Texto publicado no jornal Público a 2 de Julho de 2013
Crónica 25/2013
Secretário adjunto do ministro adjunto quer conversas off-the-record com os jornalistas
1. A trapalhada da passagem de informação entre o Governo anterior e o actual sobre os swaps detidos pelas empresas públicas é um bom exemplo da política no seu pior.
O que ficámos a saber, depois das declarações de Teixeira dos Santos e do actual “ministério das Finanças” ter enviado um comunicado à Lusa sobre o tema, foi que a afirmação da (então) secretária de Estado do Tesouro Maria Luís Albuquerque à Comissão Parlamentar de Inquérito, segundo o qual “na transição de pastas, nada foi referido a respeito desta matéria" é falsa.
É verdade que não se sabe se a ainda secretária de Estado mentiu ou se estava apenas mal informada. E é também verdade que, se estava mal informada, não sabemos se foi porque Vítor Gaspar se esqueceu de lhe contar ou se foi porque este achou que, sendo os swaps um bom negócio para os bancos, era melhor deixar correr o marfim. Mas a verdade é que sabemos hoje que os swaps foram abordados entre Teixeira dos Santos e Vítor Gaspar não apenas de fugida mas numa manhã e numa segunda reunião à tarde e que o Governo anterior tinha mesmo pedido uma informação sobre o assunto à Direcção-Geral do Tesouro e das Finanças que foi entregue ao Governo de Pedro Passos Coelho logo em Julho de 2011. É difícil dizer que foram apanhados de surpresa.
Ontem, a ainda secretária de Estado do Tesouro insistiu no que disse antes mas com nuances: disse que “não recebeu” informação sobre swaps na pasta de transição passada pelo anterior secretário Estado. É diferente de dizer que “nada foi referido a respeito desta matéria", mas já se percebeu que, a partir daqui, as meias-verdades rendilhadas ocuparão o centro do palco. Para a semana, outro comunicado do “ministério das Finanças” poderá dizer que é falso que Vítor Gaspar tenha recebido qualquer informação sobre o assunto numa pasta verde e poderemos todos conjecturar sobre a cor da pasta. Seria divertido se não fosse grave.

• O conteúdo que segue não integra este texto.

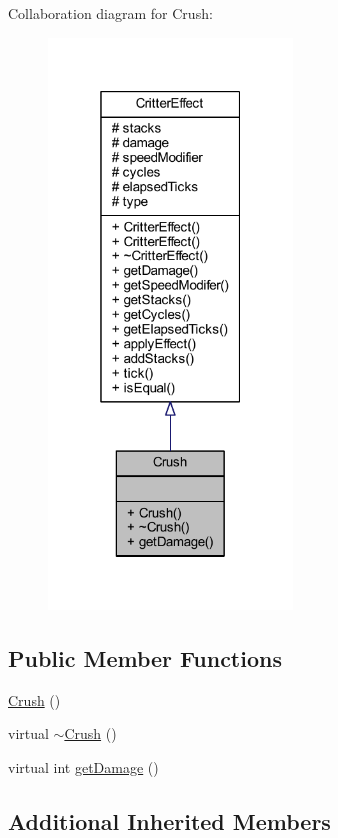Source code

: Collaboration diagram for Crush\+:\nopagebreak
\begin{figure}[H]
\begin{center}
\leavevmode
\includegraphics[width=184pt]{struct_crush__coll__graph}
\end{center}
\end{figure}
\subsection*{Public Member Functions}
\begin{DoxyCompactItemize}
\item 
\hyperlink{struct_crush_a09bea4783bddac1b22881b1cd72c45a1}{Crush} ()
\item 
virtual \hyperlink{struct_crush_a12561d6e9c10359ed031ec6d91a40be9}{$\sim$\+Crush} ()
\item 
virtual int \hyperlink{struct_crush_a269885cd9bf52fbf5af8b0f9778e0330}{get\+Damage} ()
\end{DoxyCompactItemize}
\subsection*{Additional Inherited Members}


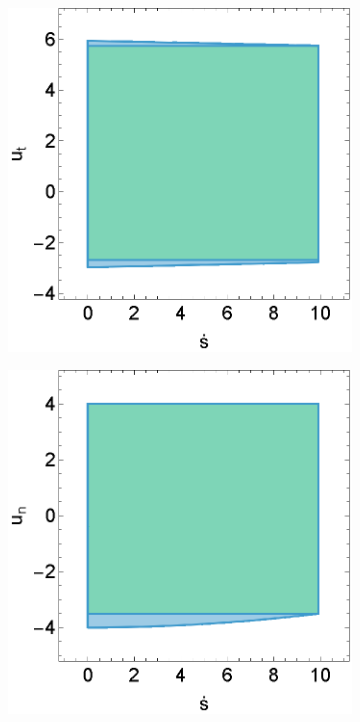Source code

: \begin{figure}[h]
	\centering
	\begin{subfigure}[b]{0.32\textwidth}
		\centering
		\includegraphics[width=\textwidth]{content/main_paper/region_x3u1_plot_gr1.eps}
	\end{subfigure}
	\begin{subfigure}[b]{0.32\textwidth}
		\centering
		\includegraphics[width=\textwidth]{content/main_paper/region_x3u2_plot_gr1.eps}

\end{subfigure}
\end{figure}
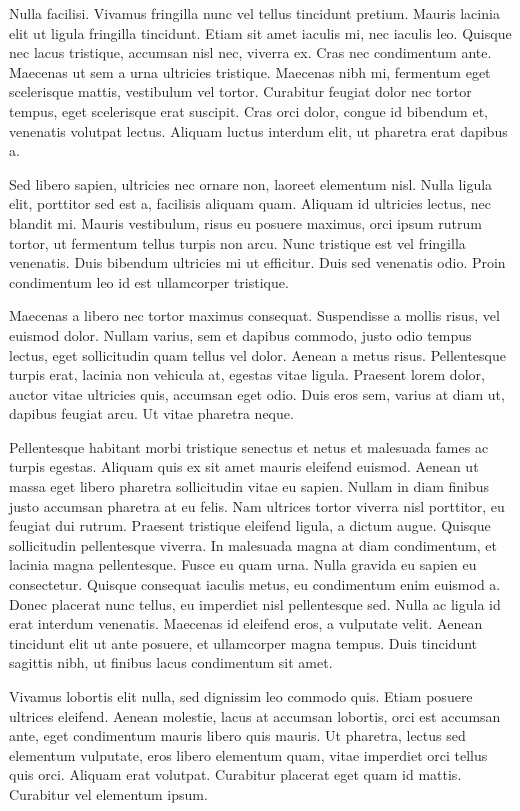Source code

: Nulla facilisi. Vivamus fringilla nunc vel tellus tincidunt pretium. Mauris lacinia elit ut ligula fringilla tincidunt. Etiam sit amet iaculis mi, nec iaculis leo. Quisque nec lacus tristique, accumsan nisl nec, viverra ex. Cras nec condimentum ante. Maecenas ut sem a urna ultricies tristique. Maecenas nibh mi, fermentum eget scelerisque mattis, vestibulum vel tortor. Curabitur feugiat dolor nec tortor tempus, eget scelerisque erat suscipit. Cras orci dolor, congue id bibendum et, venenatis volutpat lectus. Aliquam luctus interdum elit, ut pharetra erat dapibus a.

Sed libero sapien, ultricies nec ornare non, laoreet elementum nisl. Nulla ligula elit, porttitor sed est a, facilisis aliquam quam. Aliquam id ultricies lectus, nec blandit mi. Mauris vestibulum, risus eu posuere maximus, orci ipsum rutrum tortor, ut fermentum tellus turpis non arcu. Nunc tristique est vel fringilla venenatis. Duis bibendum ultricies mi ut efficitur. Duis sed venenatis odio. Proin condimentum leo id est ullamcorper tristique.

Maecenas a libero nec tortor maximus consequat. Suspendisse a mollis risus, vel euismod dolor. Nullam varius, sem et dapibus commodo, justo odio tempus lectus, eget sollicitudin quam tellus vel dolor. Aenean a metus risus. Pellentesque turpis erat, lacinia non vehicula at, egestas vitae ligula. Praesent lorem dolor, auctor vitae ultricies quis, accumsan eget odio. Duis eros sem, varius at diam ut, dapibus feugiat arcu. Ut vitae pharetra neque.

Pellentesque habitant morbi tristique senectus et netus et malesuada fames ac turpis egestas. Aliquam quis ex sit amet mauris eleifend euismod. Aenean ut massa eget libero pharetra sollicitudin vitae eu sapien. Nullam in diam finibus justo accumsan pharetra at eu felis. Nam ultrices tortor viverra nisl porttitor, eu feugiat dui rutrum. Praesent tristique eleifend ligula, a dictum augue. Quisque sollicitudin pellentesque viverra. In malesuada magna at diam condimentum, et lacinia magna pellentesque. Fusce eu quam urna. Nulla gravida eu sapien eu consectetur. Quisque consequat iaculis metus, eu condimentum enim euismod a. Donec placerat nunc tellus, eu imperdiet nisl pellentesque sed. Nulla ac ligula id erat interdum venenatis. Maecenas id eleifend eros, a vulputate velit. Aenean tincidunt elit ut ante posuere, et ullamcorper magna tempus. Duis tincidunt sagittis nibh, ut finibus lacus condimentum sit amet.

Vivamus lobortis elit nulla, sed dignissim leo commodo quis. Etiam posuere ultrices eleifend. Aenean molestie, lacus at accumsan lobortis, orci est accumsan ante, eget condimentum mauris libero quis mauris. Ut pharetra, lectus sed elementum vulputate, eros libero elementum quam, vitae imperdiet orci tellus quis orci. Aliquam erat volutpat. Curabitur placerat eget quam id mattis. Curabitur vel elementum ipsum.

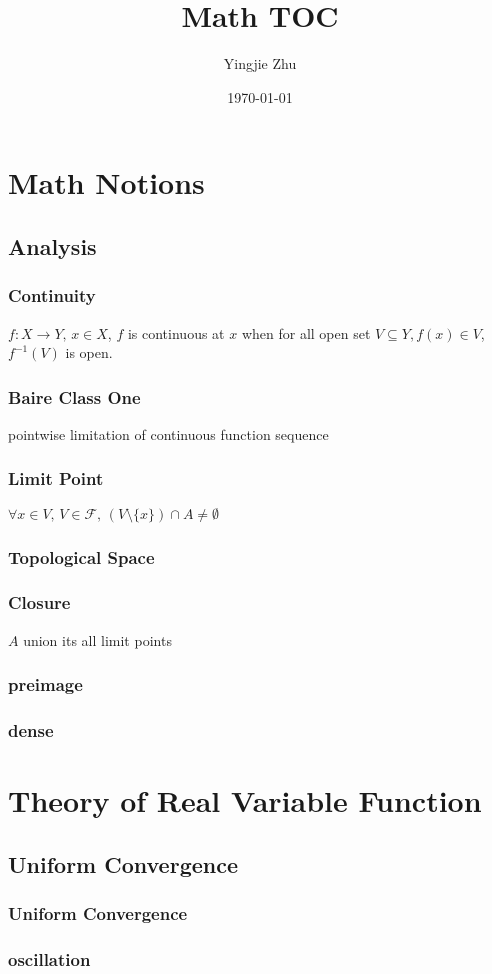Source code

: \documentclass[11pt,a4paper]{article}
\title{Math TOC}
\author{Yingjie Zhu}
\date{\today}
\begin{document}
\maketitle
\tableofcontents

\section{Math Notions}

\subsection{Analysis}

\subsubsection{Continuity}

$f: X \to Y,\, x \in X$, $f$ is continuous at $x$ when for all open set $V \subseteq Y, f(x) \in V$, $f^{-1}(V)$ is open.

\subsubsection{Baire Class One}

pointwise limitation of continuous function sequence

\subsubsection{Limit Point}

$\forall x \in V,\, V \in \mathcal{F},\, \left( V \setminus \{ x\} \right) \cap A \ne \emptyset$

\subsubsection{Topological Space}

\subsubsection{Closure}

$A$ union its all limit points

\subsubsection{preimage}

\subsubsection{dense}

\section{Theory of Real Variable Function}

\subsection{Uniform Convergence}

\subsubsection{Uniform Convergence}

\subsubsection{oscillation}
\end{document}
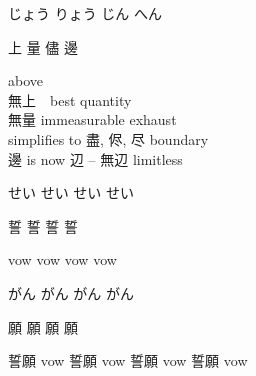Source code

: \documentclass[letterpaper]{article}
\newcommand{\kanji}{\tcbitem\centering\fontsize{55}{55}}
\newcommand{\reading}{\tcbitem\centering\fontsize{10}{10}}
\newcommand{\means}{\tcbitem\centering\fontsize{8}{8}}
\begin{document}
\vspace*{3mm}

\begin{tcbitemize}
	\reading じょう 
	\reading りょう 
	\reading じん 
	\reading へん 
\end{tcbitemize}

\begin{tcbitemize}[coltext=lightgray]
	\kanji 上
	\kanji 量
	\kanji 儘
	\kanji 邊
\end{tcbitemize}

\begin{tcbitemize}
	\means above \\ 無上　best
	\means quantity \\ 無量 immeasurable
	\means exhaust \\ simplifies to 盡,  侭,  尽 
	\means boundary \\ 邊 is now 辺 -- 無辺 limitless 
\end{tcbitemize}


\vspace*{3mm}

\begin{tcbitemize}
	\reading せい 
	\reading せい 
	\reading せい 
	\reading せい 
\end{tcbitemize}


\begin{tcbitemize}[coltext=lightgray]
	\kanji 誓
	\kanji 誓
	\kanji 誓
	\kanji 誓
\end{tcbitemize}

\begin{tcbitemize}
	\means vow
	\means vow
	\means vow 
	\means vow 
\end{tcbitemize}


\vspace*{3mm}

\begin{tcbitemize}
	\reading がん 
	\reading がん 
	\reading がん
	\reading がん 
\end{tcbitemize}

\begin{tcbitemize}[coltext=lightgray]
	\kanji 願
	\kanji 願
	\kanji 願
	\kanji 願
\end{tcbitemize}

\begin{tcbitemize}
	\means 誓願 vow
	\means 誓願 vow
	\means 誓願 vow
	\means 誓願 vow 
\end{tcbitemize}


\vspace*{3mm}
\end{document}
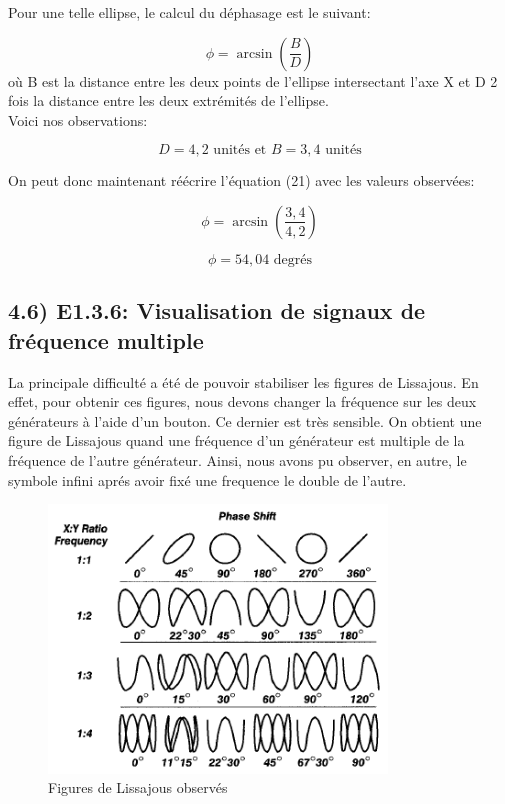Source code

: \documentclass{report}
\begin{document}
Pour une telle ellipse, le calcul du d\'ephasage est le suivant:

\begin{equation}
     \phi = \arcsin(\frac{B}{D})
\end{equation}
o\`u B est la distance entre les deux points de l'ellipse intersectant l'axe X et D 2 fois la distance entre les deux extr\'emit\'es de l'ellipse.
\\
Voici nos observations:

\begin{equation}
    D = 4,2 \text{ unit\'es et } B = 3,4 \text{ unit\'es}     
\end{equation}

On peut donc maintenant r\'e\'ecrire l'\'equation (21) avec les valeurs observ\'ees:

\begin{equation}
    \phi = \arcsin(\frac{3,4}{4,2})    
\end{equation}

\begin{equation}
    \phi = 54,04 \text{ degr\'es}   
\end{equation}

\subsection*{4.6) E1.3.6: Visualisation de signaux de fr\'equence multiple}
\hspace*{0.5cm}
La principale difficult\'e a \'et\'e de pouvoir stabiliser les figures de Lissajous. En effet, pour obtenir ces figures, nous devons changer la fr\'equence sur les deux g\'en\'erateurs \`a l'aide d'un bouton. Ce dernier est tr\`es sensible. On obtient une figure de Lissajous quand une fr\'equence d'un g\'en\'erateur est multiple de la fr\'equence de l'autre g\'en\'erateur. Ainsi, nous avons pu observer, en autre, le symbole infini apr\'es avoir fix\'e une frequence le double de l'autre.
\hspace*{0.5cm}
\begin{figure}[ht!]
\centering
\includegraphics[width=90mm]{circuitE1.3.6.png}
\caption{Figures de Lissajous observ\'es}
\label{overflow}
\end{figure}
\\
\end{document}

2. As últimas declarações da ainda-secretária-quase-ministra Maria Luís Albuquerque sobre a questão dos swaps foram feitas no decorrer da bizarra instituição de que o secretário de Estado adjunto do ministro adjunto Pedro Lomba é o orgulhoso protagonista e que dá pelo nome de briefing-ora-em-on-ora-em-off.
Segundo Lomba, há dois tipos de discurso político que estão a alimentar “o sentimento anti-política”: “De um lado, um discurso técnico-político, difícil de perceber e de interpretar; do outro lado, um discurso superficial e vazio que não se compromete com nada e que nada assume.”
Para combater o “discurso técnico-político, difícil de perceber e de interpretar”, Pedro Lomba vai oferecer "informação correcta e explicada”, pedindo nomeadamente aos jornalistas que lhe enviem previamente as perguntas que lhe querem fazer para ele poder estudar as questões.
Para combater o “discurso superficial e vazio que não se compromete com nada e que nada assume” Pedro Lomba propõe-se ter conversas informais off-the-record com os jornalistas, de forma a poder dizer o que lhe apetece em nome do Governo sem ter de se comprometer com nada nem de assumir nada. Confusos? Não estejam. É o que acontece quando uma pessoa se torna adjunto do adjunto de Pedro Passos Coelho.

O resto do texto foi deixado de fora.